事實上,在傷害無處不在的極權社會,每個人既是受害者也是傷害者。就像上述事件中的警察、縣官和城管,他們在傷害他人的同時,也會被更強勢的階層傷害。那些打死人的城管就不用說了,他們在一般人面前雖然耀武揚威,但是在主子眼裡不過是一條狗而已,一旦失去了利用價值,首先倒霉的就是這些咬了人的狗。天門城管打死人後,當地的市委書記第一時間站出來說什麼"天理難容",城管局長也被停職。光天化日之下將人活活打死確實天理難容,但是這個大唱高調的市委書記就沒有一點責任嗎?如果不是他的包庇和縱容,這些城管又如何會淪為一幫無法無天的黑幫打手?還有那個"史上最牛的縣委書記",我看這可能是他一生中最後的瘋狂了,俗話說不看僧面看佛面,《法制日報》的記者可能不是什麼了不起的大人物,但是僧面背後的佛面卻大如天啊!為了平息眾怒,這個猖狂的縣委書記很可能被拋出來。可能有人會說,這些人如果受到處罰皆是咎由自取,與制度沒有什麼關係啊!錯了,如果不是制度的缺陷,那些城管敢將人毆打致死?一個小小的縣委書記敢瘋狂到進京抓捕記者?
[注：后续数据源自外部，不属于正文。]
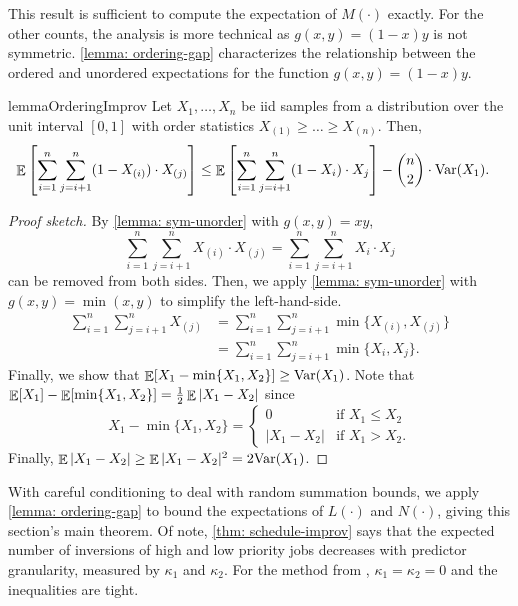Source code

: This result is sufficient to compute the expectation of $M(\cdot)$ exactly. For the other counts, the analysis is more technical as $g(x,y)=(1-x)y$ is not symmetric. \cref{lemma: ordering-gap} characterizes the relationship between the ordered and unordered expectations for the function $g(x,y)=(1-x)y$.
\begin{restatable}{lemma}{OrderingImprov}\label{lemma: ordering-gap}
    Let $X_1, \dots, X_n$ be iid samples from a distribution over the unit interval $[0,1]$ with order statistics $X_{(1)} \geq \dots \geq X_{(n)}$. Then,
    \begin{align*}
    \mathop{\mathbb{E}}\left[\sum_{i=1}^n \sum_{j = i+1}^n (1-X_{(i)}) \cdot X_{(j)}\right] \leq \mathop{\mathbb{E}}\left[\sum_{i=1}^n \sum_{j = i+1}^n (1-X_{i}) \cdot X_{j}\right]  &-  \binom{n}{2} \cdot \mathrm{Var}(X_1).
    \end{align*}
\end{restatable}
\begin{proof}[Proof sketch]
    By \cref{lemma: sym-unorder} with $g(x,y)=xy$,
    \[\sum_{i=1}^n \sum_{j = i+1}^n X_{(i)} \cdot X_{(j)} = \sum_{i=1}^n \sum_{j = i+1}^n X_{i} \cdot X_{j}\] can be removed from both sides. Then, we apply \cref{lemma: sym-unorder} with $g(x,y)=\min(x,y)$ to simplify the left-hand-side.
    \begin{align*}
        \sum_{i=1}^n \sum_{j=i+1}^n X_{(j)} &= \sum_{i=1}^n \sum_{j=i+1}^n \min\{X_{(i)}, X_{(j)}\} \\
        &= \sum_{i=1}^n \sum_{j=i+1}^n \min\{X_i, X_j\}.
    \end{align*}
    Finally, we show that $\mathop{\mathbb{E}}[X_1 - \min\{X_1, X_2\}] \geq \mathrm{Var}(X_1)$. Note that $\mathop{\mathbb{E}}[X_1] - \mathop{\mathbb{E}}[\min\{X_1, X_2\}] = \frac{1}{2} \mathop{\mathbb{E}} |X_1-X_2|$ since
    \[X_1 - \min\{X_1, X_2\} = \begin{cases} 
    0 &\text{if $X_1 \leq X_2$}\\
    |X_1-X_2| &\text{if $X_1 > X_2$}.\end{cases}\]
    Finally, $\mathop{\mathbb{E}}|X_1-X_2| \geq \mathop{\mathbb{E}}|X_1 - X_2|^2 = 2\mathrm{Var}(X_1)$.
\end{proof}
With careful conditioning to deal with random summation bounds, we apply \cref{lemma: ordering-gap} to bound the expectations of $L(\cdot)$ and $N(\cdot)$, giving this section's main theorem. Of note, \cref{thm: schedule-improv} says that the expected number of inversions of high and low priority jobs decreases with predictor granularity, measured by $\kappa_1$ and $\kappa_2$. For the method from \citet{Cho22:Scheduling}, $\kappa_1=\kappa_2=0$ and the inequalities are tight.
我們現在所處的社會就像是一個封閉的籠子,為了自我生存和苟活,犧牲同類和出賣他人就成了這個囚籠道德的必然結果。我曾聽過一個關於猴子的故事,是對這個囚籠理論的最好註釋:話說南粵之地的人好口腹之欲,無所不食,包括猴子。店家把一群猴子關在籠子裡,顧客往往自己點哪隻猴子,店家就宰哪只。顧客來到籠子面前時,猴子個個惶恐得不行。而當顧客指定某隻猴子後,籠子一打開,別的猴子立馬歡欣鼓舞地把這隻猴子推出去,猴子們明白,只有犧牲這隻同類,自己才能苟且偷生一刻。不然要是顧客臨時改了主意,馬上挨刀的可能是自己。

我們每個人都是關在籠子裡的猴子,包括上面那些被傷害的醫生、校長、記者、總經理以及傷害他們的警察、縣官和城管,只要這個籠子一直存在,這種互相折磨和出賣就會持續下去,籠子裡的每一隻猴子最終都會被推出去開刀問斬。作為萬物之靈的人類應該明白,只要打破了這個束縛我們的籠子,我們就可以擺脫像猴子一樣任人宰割的命運。布希總統在共產主義遇難者紀念牌揭幕典禮上曾有一段精彩的講話:

"人類千萬年的歷史,最珍貴的不是令人炫目的科技,不是浩瀚的大師們的經典著作,也不是政客們天花亂墜的演講,而是實現了對統治者的約束,實現了把他們關在籠子裡的夢想。因為只有馴服了他們,把他們約束起來,才不會害人。我現在就是站在籠子裡向你們講話。"

布希總統的話說得太好了,是的,要讓人民永遠生活在籠子之外,就必須把統治者裝進籠子裡。獲取權力是統治者的天性,人民的善良願望換不來人的自由,人類的歷史表明,人民不把統治者裝進籠子裡,統治者就會把人民裝進籠子。

讓我們行動起來,一起衝出統治都建造的這個囚籠,並將統治關進去。最後,讓我們永遠記住納粹時代尼莫拉牧師那一段椎心刺骨的懺悔:

起初,他們抓共產黨員,我不說話,因為我不是工會會員;後來,他們抓猶太人,我不說話,因為我是亞利安人。後來他們抓天主教徒,我不說話,因為我是新教徒。最後他們來抓我,已經沒人能為我說話了。